(DATA Opens)

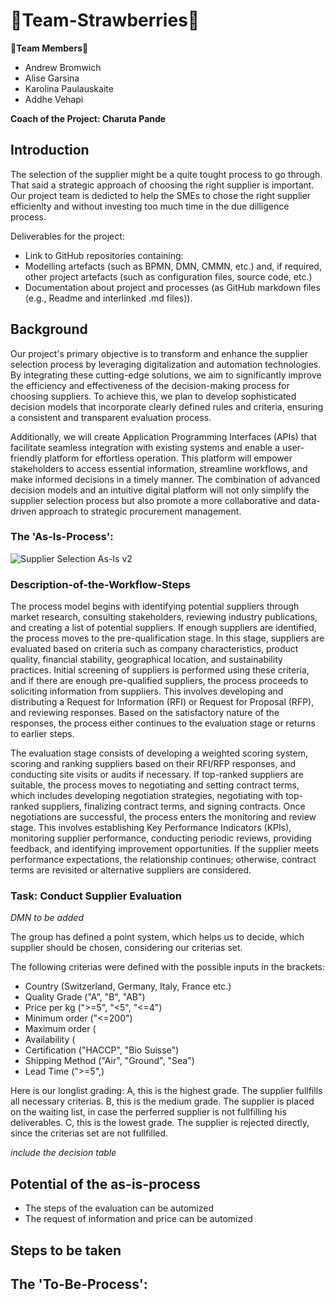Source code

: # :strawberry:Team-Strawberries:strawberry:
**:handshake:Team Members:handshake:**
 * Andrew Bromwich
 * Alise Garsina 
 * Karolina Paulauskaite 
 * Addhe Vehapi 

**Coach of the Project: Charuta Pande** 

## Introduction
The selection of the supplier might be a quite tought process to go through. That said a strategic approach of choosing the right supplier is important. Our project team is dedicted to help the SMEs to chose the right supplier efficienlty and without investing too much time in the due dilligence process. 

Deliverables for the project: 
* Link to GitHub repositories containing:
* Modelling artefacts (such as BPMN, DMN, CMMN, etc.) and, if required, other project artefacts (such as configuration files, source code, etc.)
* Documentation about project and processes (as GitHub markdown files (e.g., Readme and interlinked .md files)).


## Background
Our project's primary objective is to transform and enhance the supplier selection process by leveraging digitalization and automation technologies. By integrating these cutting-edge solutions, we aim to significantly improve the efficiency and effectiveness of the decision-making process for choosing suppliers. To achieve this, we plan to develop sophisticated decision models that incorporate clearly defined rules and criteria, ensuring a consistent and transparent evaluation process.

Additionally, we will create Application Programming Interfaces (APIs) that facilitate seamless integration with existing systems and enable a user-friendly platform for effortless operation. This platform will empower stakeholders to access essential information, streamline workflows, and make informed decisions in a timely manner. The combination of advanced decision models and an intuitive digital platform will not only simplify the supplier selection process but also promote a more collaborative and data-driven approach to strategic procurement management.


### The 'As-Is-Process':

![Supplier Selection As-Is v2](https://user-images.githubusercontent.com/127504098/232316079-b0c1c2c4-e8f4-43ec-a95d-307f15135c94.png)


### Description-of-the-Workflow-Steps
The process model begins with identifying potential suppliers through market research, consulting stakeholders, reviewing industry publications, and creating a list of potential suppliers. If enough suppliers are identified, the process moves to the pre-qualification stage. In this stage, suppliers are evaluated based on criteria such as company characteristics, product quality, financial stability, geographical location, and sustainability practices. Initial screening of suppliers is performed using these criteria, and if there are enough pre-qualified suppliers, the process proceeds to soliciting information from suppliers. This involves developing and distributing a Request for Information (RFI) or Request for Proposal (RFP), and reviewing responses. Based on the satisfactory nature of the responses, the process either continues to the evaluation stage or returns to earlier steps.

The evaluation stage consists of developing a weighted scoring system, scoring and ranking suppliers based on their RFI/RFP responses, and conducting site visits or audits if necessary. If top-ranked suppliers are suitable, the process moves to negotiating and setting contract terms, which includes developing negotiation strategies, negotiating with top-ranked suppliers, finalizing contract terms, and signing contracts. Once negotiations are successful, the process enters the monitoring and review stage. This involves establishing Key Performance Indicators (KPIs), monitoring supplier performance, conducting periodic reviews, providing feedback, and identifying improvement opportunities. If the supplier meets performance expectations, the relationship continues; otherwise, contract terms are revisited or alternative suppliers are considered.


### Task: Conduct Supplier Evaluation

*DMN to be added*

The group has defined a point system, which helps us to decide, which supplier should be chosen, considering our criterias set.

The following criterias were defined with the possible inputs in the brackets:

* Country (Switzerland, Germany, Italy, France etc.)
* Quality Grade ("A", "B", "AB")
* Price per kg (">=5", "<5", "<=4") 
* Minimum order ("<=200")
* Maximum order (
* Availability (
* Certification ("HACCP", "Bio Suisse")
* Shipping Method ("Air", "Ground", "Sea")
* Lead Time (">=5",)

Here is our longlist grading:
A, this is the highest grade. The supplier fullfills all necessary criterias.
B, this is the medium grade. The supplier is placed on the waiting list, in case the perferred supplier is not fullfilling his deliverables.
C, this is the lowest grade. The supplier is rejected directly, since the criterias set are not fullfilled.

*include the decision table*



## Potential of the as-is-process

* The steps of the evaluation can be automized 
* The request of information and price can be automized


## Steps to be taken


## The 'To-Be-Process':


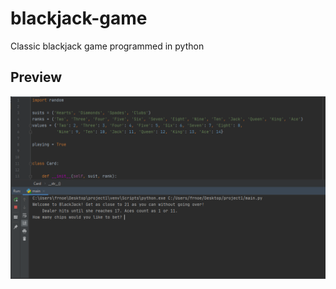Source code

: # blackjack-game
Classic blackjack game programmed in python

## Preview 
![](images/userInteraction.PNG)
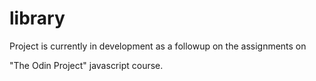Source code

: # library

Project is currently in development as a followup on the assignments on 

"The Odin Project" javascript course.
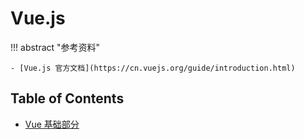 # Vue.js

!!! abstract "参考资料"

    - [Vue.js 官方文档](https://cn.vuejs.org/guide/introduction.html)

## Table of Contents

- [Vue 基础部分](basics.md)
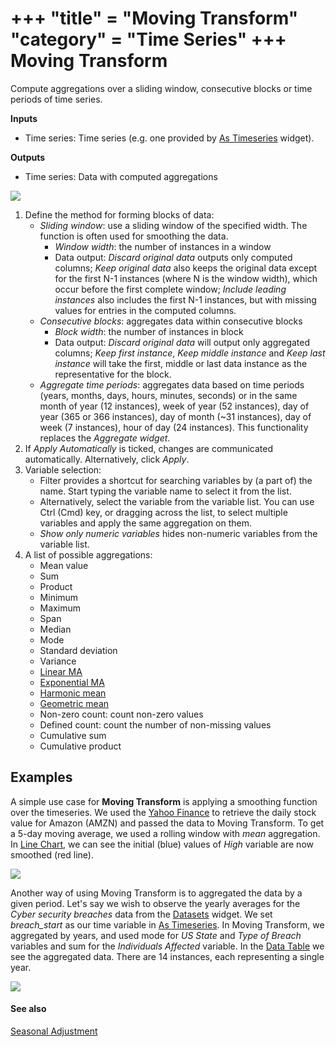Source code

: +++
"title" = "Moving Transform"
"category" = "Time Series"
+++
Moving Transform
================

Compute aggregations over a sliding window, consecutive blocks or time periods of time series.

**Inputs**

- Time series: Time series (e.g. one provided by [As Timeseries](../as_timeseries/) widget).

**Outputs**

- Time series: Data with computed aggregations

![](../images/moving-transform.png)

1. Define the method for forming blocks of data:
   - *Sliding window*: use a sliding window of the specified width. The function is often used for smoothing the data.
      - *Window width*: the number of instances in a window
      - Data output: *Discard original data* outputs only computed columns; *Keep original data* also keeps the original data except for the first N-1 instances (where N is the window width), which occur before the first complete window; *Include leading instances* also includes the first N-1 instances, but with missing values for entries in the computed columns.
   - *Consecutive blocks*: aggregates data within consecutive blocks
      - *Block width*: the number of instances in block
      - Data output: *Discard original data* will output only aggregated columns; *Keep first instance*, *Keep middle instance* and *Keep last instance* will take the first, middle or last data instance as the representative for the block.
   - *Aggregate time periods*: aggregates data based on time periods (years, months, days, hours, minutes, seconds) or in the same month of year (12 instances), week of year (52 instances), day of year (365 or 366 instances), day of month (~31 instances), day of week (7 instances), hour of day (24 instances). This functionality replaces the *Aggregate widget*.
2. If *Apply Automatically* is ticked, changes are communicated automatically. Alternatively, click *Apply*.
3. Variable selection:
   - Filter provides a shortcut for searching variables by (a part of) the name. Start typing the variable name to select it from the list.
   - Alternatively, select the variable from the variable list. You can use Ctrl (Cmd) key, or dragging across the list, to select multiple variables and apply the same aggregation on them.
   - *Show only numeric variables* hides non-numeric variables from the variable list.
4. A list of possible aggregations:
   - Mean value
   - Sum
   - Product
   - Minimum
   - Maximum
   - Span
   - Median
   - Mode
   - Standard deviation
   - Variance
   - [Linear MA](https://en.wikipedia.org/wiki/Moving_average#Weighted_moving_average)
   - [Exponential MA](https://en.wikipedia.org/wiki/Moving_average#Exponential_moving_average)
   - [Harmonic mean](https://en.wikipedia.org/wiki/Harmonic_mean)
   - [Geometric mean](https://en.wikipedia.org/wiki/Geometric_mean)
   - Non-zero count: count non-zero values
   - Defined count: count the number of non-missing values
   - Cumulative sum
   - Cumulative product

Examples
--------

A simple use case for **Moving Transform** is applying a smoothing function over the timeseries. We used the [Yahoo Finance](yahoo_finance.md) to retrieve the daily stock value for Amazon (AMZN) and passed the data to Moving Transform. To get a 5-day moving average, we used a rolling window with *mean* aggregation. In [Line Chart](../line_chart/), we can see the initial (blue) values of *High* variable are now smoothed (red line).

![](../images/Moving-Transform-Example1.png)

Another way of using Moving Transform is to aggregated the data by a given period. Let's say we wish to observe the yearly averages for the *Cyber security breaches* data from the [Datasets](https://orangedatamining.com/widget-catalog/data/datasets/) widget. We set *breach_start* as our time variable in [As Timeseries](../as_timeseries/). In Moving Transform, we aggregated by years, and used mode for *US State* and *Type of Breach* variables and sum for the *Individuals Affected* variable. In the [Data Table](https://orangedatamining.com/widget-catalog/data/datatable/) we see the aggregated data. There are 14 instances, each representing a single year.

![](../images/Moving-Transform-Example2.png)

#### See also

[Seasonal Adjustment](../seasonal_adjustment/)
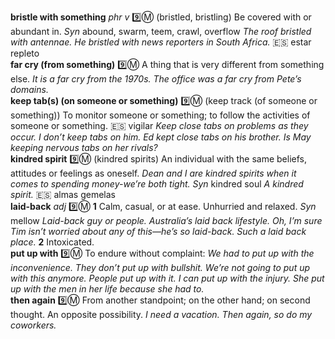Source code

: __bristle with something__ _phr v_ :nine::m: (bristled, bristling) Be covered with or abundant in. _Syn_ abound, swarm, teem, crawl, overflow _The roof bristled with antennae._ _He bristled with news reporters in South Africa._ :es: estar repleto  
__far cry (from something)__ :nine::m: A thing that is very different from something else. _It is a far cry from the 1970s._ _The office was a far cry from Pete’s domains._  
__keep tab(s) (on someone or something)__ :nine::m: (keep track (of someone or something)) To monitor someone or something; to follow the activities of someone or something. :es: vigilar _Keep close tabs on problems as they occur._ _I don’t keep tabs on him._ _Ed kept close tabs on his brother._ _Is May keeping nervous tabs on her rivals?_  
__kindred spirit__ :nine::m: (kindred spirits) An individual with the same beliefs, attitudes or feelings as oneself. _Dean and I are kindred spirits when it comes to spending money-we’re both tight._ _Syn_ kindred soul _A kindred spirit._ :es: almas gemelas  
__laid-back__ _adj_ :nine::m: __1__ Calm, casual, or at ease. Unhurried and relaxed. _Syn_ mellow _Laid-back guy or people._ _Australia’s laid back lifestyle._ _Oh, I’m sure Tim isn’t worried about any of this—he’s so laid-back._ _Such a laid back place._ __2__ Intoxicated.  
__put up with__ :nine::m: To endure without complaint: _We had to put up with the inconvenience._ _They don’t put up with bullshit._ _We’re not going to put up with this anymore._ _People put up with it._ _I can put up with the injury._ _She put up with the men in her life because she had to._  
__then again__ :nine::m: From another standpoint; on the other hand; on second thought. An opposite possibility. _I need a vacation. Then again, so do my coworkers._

(DATA Closes)

# [YOUR TASK]
Wherever the string "necessary" occurs in the records, copy the line it is in.

# [THE ANSWER]
The evaluation stage consists of developing a weighted scoring system, scoring and ranking suppliers based on their RFI/RFP responses, and conducting site visits or audits if necessary. If top-ranked suppliers are suitable, the process moves to negotiating and setting contract terms, which includes developing negotiation strategies, negotiating with top-ranked suppliers, finalizing contract terms, and signing contracts. Once negotiations are successful, the process enters the monitoring and review stage. This involves establishing Key Performance Indicators (KPIs), monitoring supplier performance, conducting periodic reviews, providing feedback, and identifying improvement opportunities. If the supplier meets performance expectations, the relationship continues; otherwise, contract terms are revisited or alternative suppliers are considered.
A, this is the highest grade. The supplier fullfills all necessary criterias.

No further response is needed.